### WHAT IS EXPECTED
Figure out the number of lines in the entries that hold the string "être", then give that number and nothing else.

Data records
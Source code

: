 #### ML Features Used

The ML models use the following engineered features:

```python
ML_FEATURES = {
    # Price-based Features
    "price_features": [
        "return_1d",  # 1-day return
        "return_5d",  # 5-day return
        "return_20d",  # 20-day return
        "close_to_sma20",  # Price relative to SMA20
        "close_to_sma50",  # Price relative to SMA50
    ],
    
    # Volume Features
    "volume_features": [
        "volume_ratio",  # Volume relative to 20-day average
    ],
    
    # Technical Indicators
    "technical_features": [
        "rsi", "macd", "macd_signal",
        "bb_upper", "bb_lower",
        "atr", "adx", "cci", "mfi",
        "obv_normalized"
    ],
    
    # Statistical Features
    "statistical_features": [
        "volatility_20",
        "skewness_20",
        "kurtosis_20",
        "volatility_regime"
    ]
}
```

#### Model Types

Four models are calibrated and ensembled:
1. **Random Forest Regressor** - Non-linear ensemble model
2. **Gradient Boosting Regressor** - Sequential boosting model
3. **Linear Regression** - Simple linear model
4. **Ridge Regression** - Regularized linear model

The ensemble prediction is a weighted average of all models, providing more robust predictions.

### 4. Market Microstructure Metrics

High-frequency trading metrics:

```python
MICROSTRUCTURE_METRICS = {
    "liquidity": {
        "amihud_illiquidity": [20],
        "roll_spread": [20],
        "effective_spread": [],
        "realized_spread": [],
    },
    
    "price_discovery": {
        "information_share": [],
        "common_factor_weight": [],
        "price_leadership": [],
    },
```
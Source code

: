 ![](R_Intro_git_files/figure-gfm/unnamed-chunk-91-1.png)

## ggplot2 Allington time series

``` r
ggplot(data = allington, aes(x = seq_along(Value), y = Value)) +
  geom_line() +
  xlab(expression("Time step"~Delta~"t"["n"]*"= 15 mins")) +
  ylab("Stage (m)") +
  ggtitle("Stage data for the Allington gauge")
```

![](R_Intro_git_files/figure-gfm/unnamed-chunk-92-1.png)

...

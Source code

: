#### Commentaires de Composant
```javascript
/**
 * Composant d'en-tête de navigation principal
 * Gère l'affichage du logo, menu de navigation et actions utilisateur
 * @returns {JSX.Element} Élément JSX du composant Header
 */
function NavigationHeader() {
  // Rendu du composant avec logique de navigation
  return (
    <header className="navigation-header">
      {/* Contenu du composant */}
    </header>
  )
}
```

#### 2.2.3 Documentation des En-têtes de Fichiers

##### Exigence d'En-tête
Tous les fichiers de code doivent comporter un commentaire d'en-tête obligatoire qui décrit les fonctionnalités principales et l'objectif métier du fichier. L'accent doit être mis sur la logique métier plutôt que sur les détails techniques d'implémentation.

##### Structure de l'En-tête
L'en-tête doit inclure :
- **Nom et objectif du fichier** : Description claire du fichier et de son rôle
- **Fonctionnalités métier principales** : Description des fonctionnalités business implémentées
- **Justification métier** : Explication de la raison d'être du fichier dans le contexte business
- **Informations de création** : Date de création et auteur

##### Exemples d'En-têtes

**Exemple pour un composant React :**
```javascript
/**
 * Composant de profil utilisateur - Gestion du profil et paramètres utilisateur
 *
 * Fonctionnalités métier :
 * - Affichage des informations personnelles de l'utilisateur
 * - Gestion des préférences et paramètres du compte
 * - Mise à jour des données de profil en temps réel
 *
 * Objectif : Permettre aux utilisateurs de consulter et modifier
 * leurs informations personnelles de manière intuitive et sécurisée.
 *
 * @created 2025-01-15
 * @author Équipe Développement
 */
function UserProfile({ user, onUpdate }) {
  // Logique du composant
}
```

### PROBLEM SOLUTION
2